Actualité
Il y a 10 jours
Résultat de l'appel à projet 2016 de La Fondation Motrice.

Les 8 projets retenus s'articulent autour des thèmes suivants :

Mobilité, marche et rééducation

· Pr JM GRACIES (Créteil, France) Caractérisation de la myopathie spastique, sur les plans clinique, biomécanique, histo-immunologique et radiologique chez des patients adultes atteints de parésie spastique après paralysie cérébrale et après un accident vasculaire cérébral.

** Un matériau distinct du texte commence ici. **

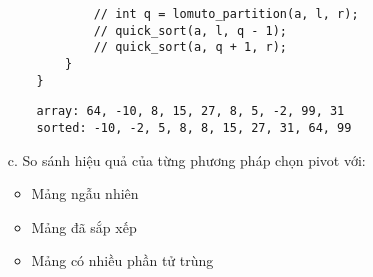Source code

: \documentclass[12pt,a4paper]{article}
\begin{document}
\begin{enumerate}
\begin{verbatim}
            // int q = lomuto_partition(a, l, r);
            // quick_sort(a, l, q - 1);
            // quick_sort(a, q + 1, r);
        }
    }
    \end{verbatim}

    \begin{verbatim}
    array: 64, -10, 8, 15, 27, 8, 5, -2, 99, 31
    sorted: -10, -2, 5, 8, 8, 15, 27, 31, 64, 99
    \end{verbatim}

    \item[c.] So sánh hiệu quả của từng phương pháp chọn pivot với:
        \begin{itemize}
            \item Mảng ngẫu nhiên
            \item Mảng đã sắp xếp
            \item Mảng có nhiều phần tử trùng
        \end{itemize}
\end{enumerate}
\end{document}
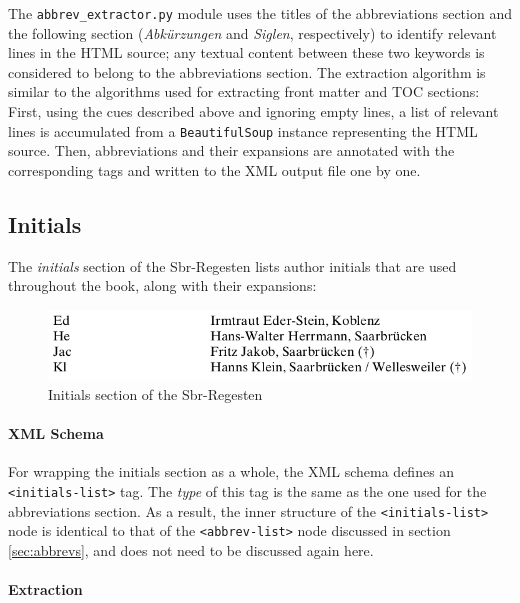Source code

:The \texttt{abbrev\_extractor.py} module uses the titles of the
abbreviations section and the following section (\emph{Abkürzungen}
and \emph{Siglen}, respectively) to identify relevant lines in the
HTML source; any textual content between these two keywords is
considered to belong to the abbreviations section. The extraction
algorithm is similar to the algorithms used for extracting front
matter and TOC sections: First, using the cues described above and
ignoring empty lines, a list of relevant lines is accumulated from a
\texttt{BeautifulSoup} instance representing the HTML source. Then,
abbreviations and their expansions are annotated with the
corresponding tags and written to the XML output file one by one.

\subsection{Initials}
\label{sec:initials}

The \emph{initials} section of the Sbr-Regesten lists author initials
that are used throughout the book, along with their expansions:

\begin{figure}[h]
  \centering
  \includegraphics[width=1.0\textwidth]{img/initials}
  \caption{Initials section of the Sbr-Regesten}
  \label{fig:initials}
\end{figure}

\paragraph{XML Schema}

For wrapping the initials section as a whole, the XML schema defines
an \texttt{<initials-list>} tag. The \emph{type} of this tag is the
same as the one used for the abbreviations section. As a result, the
inner structure of the \texttt{<initials-list>} node is identical to
that of the \texttt{<abbrev-list>} node discussed in section
\ref{sec:abbrevs}, and does not need to be discussed again here.

\paragraph{Extraction}

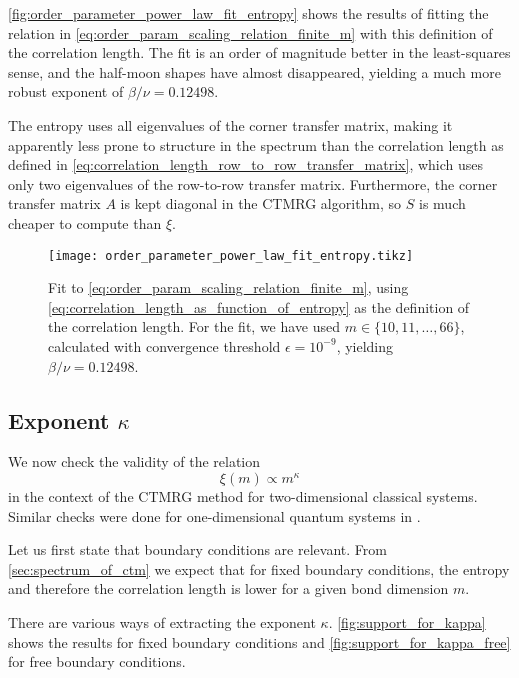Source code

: \autoref{fig:order_parameter_power_law_fit_entropy} shows the results of fitting the relation in
\autoref{eq:order_param_scaling_relation_finite_m} with this definition of the correlation length. The fit is an order
of magnitude better in the least-squares sense, and the half-moon shapes have almost disappeared,
yielding a much more robust exponent of $\beta/\nu = 0.12498$.

The entropy uses all eigenvalues of the corner transfer matrix, making it apparently less prone to structure in the
spectrum than the correlation length as defined in \autoref{eq:correlation_length_row_to_row_transfer_matrix},
which uses only two eigenvalues of the row-to-row transfer matrix.
Furthermore, the corner transfer matrix $A$ is kept diagonal in the CTMRG algorithm,
so $S$ is much cheaper to compute than $\xi$.

\begin{figure}
  \texttt{[image: order\_parameter\_power\_law\_fit\_entropy.tikz]}
  \caption{Fit to
  \autoref{eq:order_param_scaling_relation_finite_m}, using \autoref{eq:correlation_length_as_function_of_entropy} as the
  definition of the correlation length.
  For the fit, we have used $m \in \{ 10, 11, \dots, 66 \}$, calculated with convergence threshold $\epsilon = 10^{-9}$, yielding $\beta/\nu = 0.12498$.}
  \label{fig:order_parameter_power_law_fit_entropy}
\end{figure}

\subsection{Exponent $\kappa$}

We now check the validity of the relation
\begin{equation}\label{eq:xi_propto_kappa_2}
  \xi(m) \propto m^{\kappa}
\end{equation}
in the context of the CTMRG method for two-dimensional
classical systems. Similar checks were done for one-dimensional quantum systems in \cite{tagliacozzo2008scaling}.

Let us first state that boundary conditions are relevant.
From \autoref{sec:spectrum_of_ctm} we expect that for fixed boundary conditions,
the entropy and therefore the correlation length is lower for a given bond dimension $m$.

There are various ways of extracting the exponent $\kappa$.
\autoref{fig:support_for_kappa} shows the results for fixed boundary conditions and \autoref{fig:support_for_kappa_free}
for free boundary conditions.

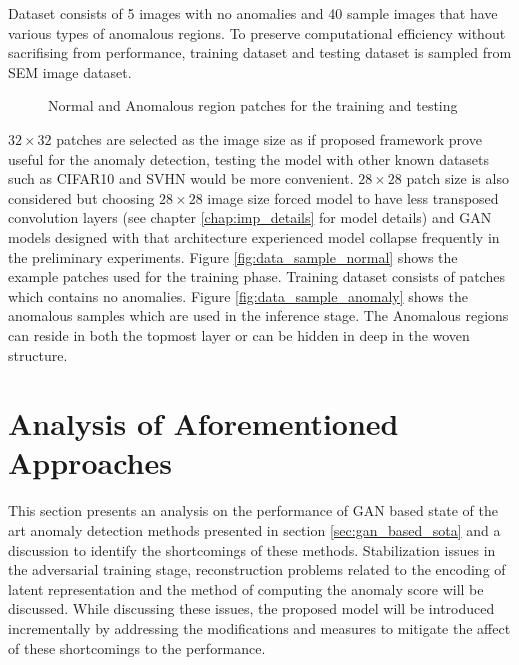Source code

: Dataset consists of 5 images with no anomalies and 40 sample images that have various types of
anomalous regions. To preserve computational efficiency without sacrifising from performance,
training dataset and testing dataset is sampled from SEM image dataset.
\begin{figure}[h!] 
	\hspace*{\fill} 
	\caption{Normal and Anomalous region patches for the training and testing}
	\label{fig:data_samples}
\end{figure}

$32 \times 32$ patches are selected as the image size as if proposed framework prove useful for the
anomaly detection, testing the model with other known datasets such as CIFAR10 \cite{cifar10} and
SVHN \cite{Netzer2011ReadingDI} would be more convenient. $28 \times 28$ patch size is also
considered but choosing $28 \times 28$ image size forced model to have less transposed convolution
layers (see chapter \ref{chap:imp_details} for model details) and GAN models designed with that
architecture experienced model collapse frequently in the preliminary experiments. Figure
\ref{fig:data_sample_normal} shows the example patches used for the training phase. Training dataset
consists of patches which contains no anomalies. Figure \ref{fig:data_sample_anomaly} shows the
anomalous samples which are used in the inference stage. The Anomalous regions can reside in both
the topmost layer or can be hidden in deep in the woven structure.

\section{Analysis of Aforementioned Approaches}
\label{sec:analysis_before}

This section presents an analysis on the performance of GAN based state of the art anomaly detection
methods presented in section \ref{sec:gan_based_sota} and a discussion to identify the shortcomings
of these methods. Stabilization issues in the adversarial training stage, reconstruction problems
related to the encoding of latent representation and the method of computing the anomaly score will
be discussed. While discussing these issues, the proposed model will be introduced incrementally by
addressing the modifications and measures to mitigate the affect of these shortcomings to the
performance.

· Pr M GAZZONI et Dr C Boulay (Turin, Italie et Marseille France) La réalité virtuelle (serious games) permet-elle d'améliorer la marche des enfants atteints de Paralysie Cérébrale ? Intérêt du feedback par électromyographie (EMG)

Perception du corps

· Dr C NEWMAN (Lausanne, Suisse) Impact de la paralysie cérébrale sur l'appropriation du corps.

Activité physique

· Dr P VAN DE WALLE (Anvers, Belgique) Relation entre niveau d'activité physique et condition cardio-respiratoire chez les enfants PC ambulatoires âgés de 6 à 8 ans

Rééducation des troubles associés à la PC

· Pr P HOEBEKE (Gand, Belgique) Rééducation mictionnelle chez les enfants avec PC.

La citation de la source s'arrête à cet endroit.